Compound 3b: yield 91%; mp 178-180 ˚C. IR (KBr): ν_max = 3431 (NH), 1669, 1596, 1569, 1511 cm^-¹. ^¹H NMR (300 MHz, CDCl₃): δ = 11.02 (br s, 1 H, NH), 7.96 (d, J = 7.8 Hz, 2 H), 7.67 (t, J = 8.4 Hz, 2 H), 7.48 (d, J = 8.4 Hz, 1 H), 7.34 (t, J = 8.4 Hz, 1 H), 7.04 (t, J = 8.7 Hz, 2 H), 6.69 (s, 1 H). ^¹³C NMR (75 MHz, CDCl₃): δ = 167.84, 162.0, 140.91, 134.79, 134.79, 133.17, 133.06, 130.66, 129.96, 126.84, 123.90, 123.41, 118.27 ppm. Anal.
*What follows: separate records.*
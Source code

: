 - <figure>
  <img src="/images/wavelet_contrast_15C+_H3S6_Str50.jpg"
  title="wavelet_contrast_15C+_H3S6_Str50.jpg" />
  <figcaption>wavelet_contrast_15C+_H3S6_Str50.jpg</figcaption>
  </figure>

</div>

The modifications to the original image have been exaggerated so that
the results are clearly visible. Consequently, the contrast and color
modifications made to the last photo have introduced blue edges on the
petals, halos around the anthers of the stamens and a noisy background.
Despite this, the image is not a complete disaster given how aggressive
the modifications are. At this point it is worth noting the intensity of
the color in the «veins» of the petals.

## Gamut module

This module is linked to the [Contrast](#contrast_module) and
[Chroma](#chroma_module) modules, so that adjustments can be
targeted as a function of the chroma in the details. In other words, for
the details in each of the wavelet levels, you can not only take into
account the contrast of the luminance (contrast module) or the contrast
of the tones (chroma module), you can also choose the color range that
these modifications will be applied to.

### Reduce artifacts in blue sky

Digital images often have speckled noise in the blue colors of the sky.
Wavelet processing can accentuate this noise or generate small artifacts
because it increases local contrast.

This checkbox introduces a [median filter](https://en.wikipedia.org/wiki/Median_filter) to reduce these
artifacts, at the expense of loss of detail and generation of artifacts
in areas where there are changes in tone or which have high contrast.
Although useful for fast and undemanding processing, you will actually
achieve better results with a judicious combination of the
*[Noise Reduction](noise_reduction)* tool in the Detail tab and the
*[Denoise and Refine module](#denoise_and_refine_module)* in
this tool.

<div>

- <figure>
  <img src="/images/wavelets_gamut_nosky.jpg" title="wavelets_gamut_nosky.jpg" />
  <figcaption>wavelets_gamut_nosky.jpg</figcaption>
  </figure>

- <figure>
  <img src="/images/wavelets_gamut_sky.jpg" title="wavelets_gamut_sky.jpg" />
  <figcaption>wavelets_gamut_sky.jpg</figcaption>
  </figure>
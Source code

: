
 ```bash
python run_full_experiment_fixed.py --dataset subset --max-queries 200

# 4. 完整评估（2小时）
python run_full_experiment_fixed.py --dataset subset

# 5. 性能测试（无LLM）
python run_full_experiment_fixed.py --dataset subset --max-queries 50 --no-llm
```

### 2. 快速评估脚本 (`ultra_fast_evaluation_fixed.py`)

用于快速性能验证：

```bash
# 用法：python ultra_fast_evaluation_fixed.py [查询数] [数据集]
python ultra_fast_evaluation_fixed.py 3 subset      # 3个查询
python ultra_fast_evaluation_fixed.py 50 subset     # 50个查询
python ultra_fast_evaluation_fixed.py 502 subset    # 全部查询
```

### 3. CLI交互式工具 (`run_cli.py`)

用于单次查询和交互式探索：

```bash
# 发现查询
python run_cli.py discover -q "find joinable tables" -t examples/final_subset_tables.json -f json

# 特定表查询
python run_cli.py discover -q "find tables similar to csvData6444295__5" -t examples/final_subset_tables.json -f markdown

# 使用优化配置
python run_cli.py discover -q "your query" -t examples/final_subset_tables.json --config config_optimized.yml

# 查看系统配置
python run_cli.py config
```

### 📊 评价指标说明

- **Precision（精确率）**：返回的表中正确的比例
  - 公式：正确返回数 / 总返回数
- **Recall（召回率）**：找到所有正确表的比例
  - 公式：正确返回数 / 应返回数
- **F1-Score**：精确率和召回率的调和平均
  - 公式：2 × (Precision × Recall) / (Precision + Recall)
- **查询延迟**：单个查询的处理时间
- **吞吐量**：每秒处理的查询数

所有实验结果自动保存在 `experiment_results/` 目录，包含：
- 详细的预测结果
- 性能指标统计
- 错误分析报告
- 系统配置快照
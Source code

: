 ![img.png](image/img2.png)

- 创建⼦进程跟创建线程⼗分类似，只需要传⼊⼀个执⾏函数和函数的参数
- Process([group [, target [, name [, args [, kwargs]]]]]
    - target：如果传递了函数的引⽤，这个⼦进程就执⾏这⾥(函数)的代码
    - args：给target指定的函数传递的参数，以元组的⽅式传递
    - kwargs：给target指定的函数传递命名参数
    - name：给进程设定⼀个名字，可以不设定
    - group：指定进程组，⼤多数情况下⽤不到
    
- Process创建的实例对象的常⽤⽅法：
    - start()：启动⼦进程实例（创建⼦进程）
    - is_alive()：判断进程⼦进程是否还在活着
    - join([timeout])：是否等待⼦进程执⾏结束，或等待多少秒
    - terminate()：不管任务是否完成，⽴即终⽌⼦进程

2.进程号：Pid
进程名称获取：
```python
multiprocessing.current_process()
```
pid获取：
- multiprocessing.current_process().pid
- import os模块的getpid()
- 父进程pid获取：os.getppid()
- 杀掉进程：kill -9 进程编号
Calcd for C₁₉H₁₁N₅O₃S: C, 58.61; H, 2.85; N, 17.99. Found: C, 58.22; H, 3.01; N, 18.45.
Compound 3c: yield 91%; mp 187-188 ˚C. IR (KBr): ν_max = 3430, 1677, 1593, 1577, 1507 cm^-¹. ^¹H NMR (300 MHz, CDCl₃): δ = 9.82 (br s, NH, 1 H), 8.42 (d, J = 9.0 Hz, 2 H), 8.23 (m, 2 H), 7.77 (t, J = 7.8 Hz, 1 H), 7.48 (d, J = 8.7 Hz, 1 H), 7.38 (m, 1 H), 7.15 (d, J = 8.7 Hz, 1 H). ^¹³C NMR (75 MHz, CDCl₃): δ = 165.5, 159.90, 145.33, 143.27, 137.98, 133.80, 129.00, 125.60, 124.35, 122.55, 122.42, 114.37, 114.17, 110.53 ppm.
Compound 3d: yield 91%; mp 171-173 ˚C. IR (KBr): ν_max = 3433 (NH), 1677 (O=CN), 1622, 1529 cm^-¹. ^¹H NMR (300 MHz, CDCl₃): δ = 8.35 (d, J = 8.7 Hz, 2 H), 7.99-7.89 (m, merged with J = 7.2 Hz, 2 H), 7.75 (d, J = 8.4 Hz, 1 H), 7.49 (d, J = 8.1 Hz, 2 H), 7.33 (t, J = 7.5 Hz, 1 H). ^¹³C NMR (75 MHz, CDCl₃): δ = 165.10, 159.07, 145.90, 139.54, 135.41, 130.72, 130.27, 130.17, 127.27, 126.27, 126.10, 124.39, 124.34 ppm. Anal. Calcd for C₁₆H₉FN₄O₃: C, 59.26; H, 2.80; N, 17.28. Found: C, 59.93; H, 2.74; N, 17.97.